→ Description of the task: All of the listing should be returned as written, apart from any picture in it.
○ ○ ○
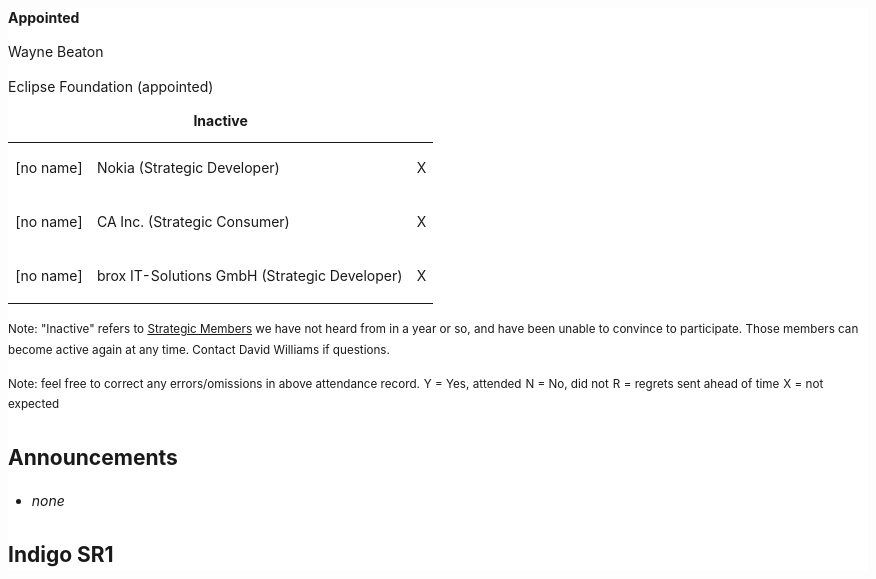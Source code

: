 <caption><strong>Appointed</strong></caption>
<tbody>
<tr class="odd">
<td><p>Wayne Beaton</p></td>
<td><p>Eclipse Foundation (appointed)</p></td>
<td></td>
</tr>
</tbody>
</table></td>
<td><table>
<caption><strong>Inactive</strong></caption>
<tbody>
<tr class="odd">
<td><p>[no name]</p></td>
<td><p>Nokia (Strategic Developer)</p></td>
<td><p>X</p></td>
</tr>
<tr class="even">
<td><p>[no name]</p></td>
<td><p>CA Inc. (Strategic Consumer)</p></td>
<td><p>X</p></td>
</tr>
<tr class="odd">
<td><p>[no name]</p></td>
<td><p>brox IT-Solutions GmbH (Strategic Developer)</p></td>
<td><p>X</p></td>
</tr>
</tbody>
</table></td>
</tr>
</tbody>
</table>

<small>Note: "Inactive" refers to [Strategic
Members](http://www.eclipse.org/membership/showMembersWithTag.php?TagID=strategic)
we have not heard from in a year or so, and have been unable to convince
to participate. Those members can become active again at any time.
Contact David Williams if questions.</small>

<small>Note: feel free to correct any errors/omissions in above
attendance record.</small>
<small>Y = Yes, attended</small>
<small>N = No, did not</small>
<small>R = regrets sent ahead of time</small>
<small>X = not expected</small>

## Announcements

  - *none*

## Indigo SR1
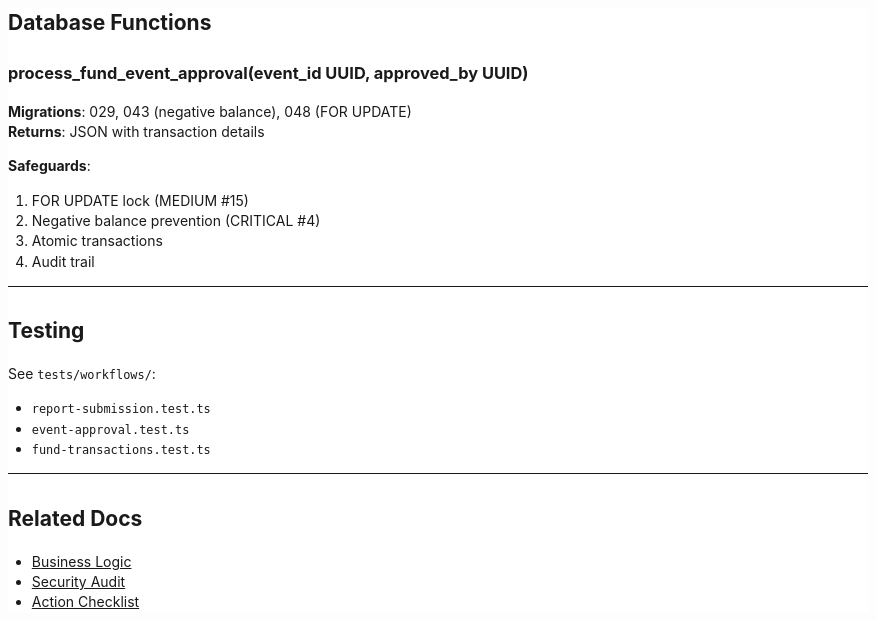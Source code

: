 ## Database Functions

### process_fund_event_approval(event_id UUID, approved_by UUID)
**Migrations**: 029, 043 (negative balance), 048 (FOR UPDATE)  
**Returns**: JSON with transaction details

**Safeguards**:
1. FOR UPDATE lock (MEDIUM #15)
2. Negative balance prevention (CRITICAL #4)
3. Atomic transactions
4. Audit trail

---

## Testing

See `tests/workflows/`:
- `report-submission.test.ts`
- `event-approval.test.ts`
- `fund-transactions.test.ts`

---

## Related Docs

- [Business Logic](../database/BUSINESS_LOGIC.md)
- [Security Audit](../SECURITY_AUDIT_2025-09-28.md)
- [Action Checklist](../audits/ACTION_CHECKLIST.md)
○ ○ ○
→ Expected output:
Source code

: <caption><strong>Appointed</strong></caption>
<tbody>
<tr class="odd">
<td><p>Wayne Beaton</p></td>
<td><p>Eclipse Foundation (appointed)</p></td>
<td></td>
</tr>
</tbody>
</table></td>
<td><table>
<caption><strong>Inactive</strong></caption>
<tbody>
<tr class="odd">
<td><p>[no name]</p></td>
<td><p>Nokia (Strategic Developer)</p></td>
<td><p>X</p></td>
</tr>
<tr class="even">
<td><p>[no name]</p></td>
<td><p>CA Inc. (Strategic Consumer)</p></td>
<td><p>X</p></td>
</tr>
<tr class="odd">
<td><p>[no name]</p></td>
<td><p>brox IT-Solutions GmbH (Strategic Developer)</p></td>
<td><p>X</p></td>
</tr>
</tbody>
</table></td>
</tr>
</tbody>
</table>

<small>Note: "Inactive" refers to [Strategic
Members](http://www.eclipse.org/membership/showMembersWithTag.php?TagID=strategic)
we have not heard from in a year or so, and have been unable to convince
to participate. Those members can become active again at any time.
Contact David Williams if questions.</small>

<small>Note: feel free to correct any errors/omissions in above
attendance record.</small>
<small>Y = Yes, attended</small>
<small>N = No, did not</small>
<small>R = regrets sent ahead of time</small>
<small>X = not expected</small>

## Announcements

  - *none*

## Indigo SR1
Source code

: ## Database Functions

### process_fund_event_approval(event_id UUID, approved_by UUID)
**Migrations**: 029, 043 (negative balance), 048 (FOR UPDATE)  
**Returns**: JSON with transaction details

**Safeguards**:
1. FOR UPDATE lock (MEDIUM #15)
2. Negative balance prevention (CRITICAL #4)
3. Atomic transactions
4. Audit trail

---

## Testing

See `tests/workflows/`:
- `report-submission.test.ts`
- `event-approval.test.ts`
- `fund-transactions.test.ts`

---

## Related Docs

- [Business Logic](../database/BUSINESS_LOGIC.md)
- [Security Audit](../SECURITY_AUDIT_2025-09-28.md)
- [Action Checklist](../audits/ACTION_CHECKLIST.md)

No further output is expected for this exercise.